Clive Shepherd notes that many learning and development professionals ‘have fallen behind in their continuing professional development’. He says: ‘I can’t see a future for those [learning and development] professionals currently in denial and just hoping all this [proliferation of new learning media] will just blow over. I can’t imagine who will want to employ them.’

Jay Cross believes that learning professionals need to be proactive with regard to emerging technologies, and points to the importance of the ‘community technology steward’ – described in the forthcoming book by Etienne Wenger, Nancy White and John Smith, Digital Habitats: Stewarding Technology for Communities.

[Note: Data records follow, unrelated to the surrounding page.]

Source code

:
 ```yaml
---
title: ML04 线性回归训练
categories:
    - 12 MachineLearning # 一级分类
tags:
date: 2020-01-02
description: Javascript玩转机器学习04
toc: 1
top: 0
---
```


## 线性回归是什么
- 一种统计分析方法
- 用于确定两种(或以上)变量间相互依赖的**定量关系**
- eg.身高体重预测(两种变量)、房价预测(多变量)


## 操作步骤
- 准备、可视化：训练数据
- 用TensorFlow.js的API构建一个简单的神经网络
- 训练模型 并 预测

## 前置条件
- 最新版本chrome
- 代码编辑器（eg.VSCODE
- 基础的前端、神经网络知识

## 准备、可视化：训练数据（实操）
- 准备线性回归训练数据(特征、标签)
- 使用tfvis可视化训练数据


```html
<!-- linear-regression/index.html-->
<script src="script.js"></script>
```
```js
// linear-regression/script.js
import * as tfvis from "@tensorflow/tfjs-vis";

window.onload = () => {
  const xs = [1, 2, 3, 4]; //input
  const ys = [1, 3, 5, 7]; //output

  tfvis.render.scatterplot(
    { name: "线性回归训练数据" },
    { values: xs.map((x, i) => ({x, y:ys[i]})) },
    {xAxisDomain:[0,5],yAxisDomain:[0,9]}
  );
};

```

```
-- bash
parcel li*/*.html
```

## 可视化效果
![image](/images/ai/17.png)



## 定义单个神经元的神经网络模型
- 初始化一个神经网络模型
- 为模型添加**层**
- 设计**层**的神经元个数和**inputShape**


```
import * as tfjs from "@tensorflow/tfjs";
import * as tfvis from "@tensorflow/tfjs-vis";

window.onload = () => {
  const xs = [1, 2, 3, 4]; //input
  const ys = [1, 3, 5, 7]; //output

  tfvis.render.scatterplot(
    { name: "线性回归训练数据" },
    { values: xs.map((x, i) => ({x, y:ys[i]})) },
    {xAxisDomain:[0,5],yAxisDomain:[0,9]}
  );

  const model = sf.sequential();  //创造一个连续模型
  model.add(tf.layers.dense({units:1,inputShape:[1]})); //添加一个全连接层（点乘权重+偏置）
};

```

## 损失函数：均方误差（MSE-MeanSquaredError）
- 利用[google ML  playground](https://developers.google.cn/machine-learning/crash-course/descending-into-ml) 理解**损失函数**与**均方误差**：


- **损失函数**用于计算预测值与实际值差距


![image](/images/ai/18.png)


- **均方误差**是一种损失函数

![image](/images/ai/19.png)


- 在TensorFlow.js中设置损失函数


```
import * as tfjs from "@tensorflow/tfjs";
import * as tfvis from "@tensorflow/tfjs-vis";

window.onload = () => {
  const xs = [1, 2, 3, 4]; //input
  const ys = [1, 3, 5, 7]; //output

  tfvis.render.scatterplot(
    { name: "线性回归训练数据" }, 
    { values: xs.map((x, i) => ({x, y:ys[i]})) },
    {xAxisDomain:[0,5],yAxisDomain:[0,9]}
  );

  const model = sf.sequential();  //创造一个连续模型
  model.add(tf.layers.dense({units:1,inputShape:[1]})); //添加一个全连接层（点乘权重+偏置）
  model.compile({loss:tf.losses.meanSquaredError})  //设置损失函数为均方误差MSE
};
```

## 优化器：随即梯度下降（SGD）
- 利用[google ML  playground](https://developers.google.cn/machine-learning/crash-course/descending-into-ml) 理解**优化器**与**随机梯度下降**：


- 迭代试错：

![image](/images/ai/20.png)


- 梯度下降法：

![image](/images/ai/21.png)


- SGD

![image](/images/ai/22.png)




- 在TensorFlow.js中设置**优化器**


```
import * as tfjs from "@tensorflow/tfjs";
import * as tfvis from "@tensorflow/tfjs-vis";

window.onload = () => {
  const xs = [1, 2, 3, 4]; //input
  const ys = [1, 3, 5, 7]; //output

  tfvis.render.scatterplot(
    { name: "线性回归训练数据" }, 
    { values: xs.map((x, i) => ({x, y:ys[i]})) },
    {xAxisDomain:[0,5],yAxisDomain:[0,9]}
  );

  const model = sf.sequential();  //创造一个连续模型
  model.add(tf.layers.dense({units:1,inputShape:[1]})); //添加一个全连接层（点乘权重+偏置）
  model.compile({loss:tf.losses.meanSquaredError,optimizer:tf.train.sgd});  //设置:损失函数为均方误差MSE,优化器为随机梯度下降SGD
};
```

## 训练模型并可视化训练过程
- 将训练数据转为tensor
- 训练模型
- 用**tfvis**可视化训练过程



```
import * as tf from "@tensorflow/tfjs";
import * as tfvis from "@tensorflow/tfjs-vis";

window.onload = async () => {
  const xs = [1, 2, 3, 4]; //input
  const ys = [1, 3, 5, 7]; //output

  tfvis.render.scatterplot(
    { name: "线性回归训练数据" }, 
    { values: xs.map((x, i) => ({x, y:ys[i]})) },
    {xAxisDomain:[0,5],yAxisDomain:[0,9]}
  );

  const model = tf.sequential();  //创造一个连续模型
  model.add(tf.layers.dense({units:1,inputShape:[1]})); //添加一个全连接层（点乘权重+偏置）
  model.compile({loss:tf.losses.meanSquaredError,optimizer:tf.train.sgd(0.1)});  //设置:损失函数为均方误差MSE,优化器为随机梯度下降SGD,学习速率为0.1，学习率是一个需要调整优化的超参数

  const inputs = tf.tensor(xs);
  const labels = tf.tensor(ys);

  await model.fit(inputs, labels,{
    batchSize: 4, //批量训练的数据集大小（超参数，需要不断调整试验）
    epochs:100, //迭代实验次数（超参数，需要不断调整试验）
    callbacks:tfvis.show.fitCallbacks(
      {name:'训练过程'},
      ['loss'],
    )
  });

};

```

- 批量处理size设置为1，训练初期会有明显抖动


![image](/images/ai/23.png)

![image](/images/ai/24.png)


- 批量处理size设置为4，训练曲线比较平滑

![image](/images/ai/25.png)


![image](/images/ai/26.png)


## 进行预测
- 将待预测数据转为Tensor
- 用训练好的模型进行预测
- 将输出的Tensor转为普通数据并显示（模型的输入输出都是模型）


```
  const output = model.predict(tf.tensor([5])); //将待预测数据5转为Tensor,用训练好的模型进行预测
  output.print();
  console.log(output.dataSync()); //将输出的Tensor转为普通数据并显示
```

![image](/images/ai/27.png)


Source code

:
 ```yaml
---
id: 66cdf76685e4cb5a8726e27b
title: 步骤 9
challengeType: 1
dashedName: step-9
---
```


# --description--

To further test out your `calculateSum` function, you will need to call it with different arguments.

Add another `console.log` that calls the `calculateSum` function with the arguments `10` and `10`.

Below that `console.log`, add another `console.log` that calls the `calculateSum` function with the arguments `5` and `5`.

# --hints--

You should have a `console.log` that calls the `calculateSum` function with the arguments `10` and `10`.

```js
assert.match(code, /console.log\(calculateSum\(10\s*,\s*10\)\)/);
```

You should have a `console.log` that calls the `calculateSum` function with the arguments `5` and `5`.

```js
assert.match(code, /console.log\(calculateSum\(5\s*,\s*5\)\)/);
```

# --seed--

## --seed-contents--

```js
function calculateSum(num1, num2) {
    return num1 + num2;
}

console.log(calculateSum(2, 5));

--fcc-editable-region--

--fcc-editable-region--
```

Technology stewards are ‘people with enough experience of the workings of a community to understand its technology needs and enough experience with technology to take leadership in addressing those needs’. I agree with Cross’ prediction of ‘job enrichment and greater responsibilities for learning professionals who take on the challenge.’

7. Open Educational Resources (OERs) are here to stay: don’t reinvent when you can repurpose.

Something that has not received much attention in the discussion so far is the role of OERs in teaching and learning today. Thank you to self-confessed vegan geek, Victoria MacArthur, for telling us about the Irish National Digital Learning Repository. (See also Leicester’s OTTER project, which is part of the broader JISC-funded UK OER initiative.) The proliferation of OERs provides opportunities for learning design by ‘mashup’ rather than starting from scratch, requiring at least a different approach, if not new skills.

8. Be a mensch!

Finally, what better way to end than with Nancy White’s four meta skills for learning professionals. This was in the first of her four posts, and it’s a wonderful list, which puts the whole discussion into perspective: learning professionals need to have self-awareness, generosity, humility and willingness to risk. All the qualities valued in the old Yiddish concept of a mensch. A learning professional (however defined) is first and foremost a human being.

Gabi Witthaus

A meeting about podcasts

Encontro sobre podcasts
8 – 9 July 2009, University of Minho, Braga, Portugal.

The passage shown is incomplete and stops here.